> [About this exercise]:
Below are the entries; state how many of their lines contain the string "consistent", and nothing more.

> [Data listing]:
-.-.-

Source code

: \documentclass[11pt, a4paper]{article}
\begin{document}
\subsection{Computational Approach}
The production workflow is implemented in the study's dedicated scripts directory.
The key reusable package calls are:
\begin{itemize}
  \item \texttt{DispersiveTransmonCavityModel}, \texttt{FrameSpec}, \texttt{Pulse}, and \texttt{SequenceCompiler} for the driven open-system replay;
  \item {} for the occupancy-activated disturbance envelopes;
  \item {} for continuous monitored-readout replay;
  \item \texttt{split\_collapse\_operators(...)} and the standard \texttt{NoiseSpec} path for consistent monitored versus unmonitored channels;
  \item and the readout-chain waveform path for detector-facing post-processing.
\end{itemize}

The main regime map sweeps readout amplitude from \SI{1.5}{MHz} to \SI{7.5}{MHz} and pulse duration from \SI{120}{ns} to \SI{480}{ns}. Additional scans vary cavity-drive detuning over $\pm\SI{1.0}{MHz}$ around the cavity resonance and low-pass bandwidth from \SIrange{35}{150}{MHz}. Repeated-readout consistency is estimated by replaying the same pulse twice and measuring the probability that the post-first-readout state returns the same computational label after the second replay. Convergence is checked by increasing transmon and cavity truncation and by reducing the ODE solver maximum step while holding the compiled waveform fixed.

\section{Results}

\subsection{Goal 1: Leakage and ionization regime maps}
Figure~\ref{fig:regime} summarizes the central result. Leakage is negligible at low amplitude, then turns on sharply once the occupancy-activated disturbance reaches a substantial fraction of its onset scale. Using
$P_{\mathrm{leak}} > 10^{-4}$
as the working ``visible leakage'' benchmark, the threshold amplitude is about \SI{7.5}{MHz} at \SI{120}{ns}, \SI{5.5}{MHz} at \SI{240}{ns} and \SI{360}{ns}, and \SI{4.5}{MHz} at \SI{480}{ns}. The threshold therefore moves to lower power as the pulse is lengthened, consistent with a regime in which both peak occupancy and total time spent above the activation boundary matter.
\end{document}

-.-.-

> [Solution to this task]:
2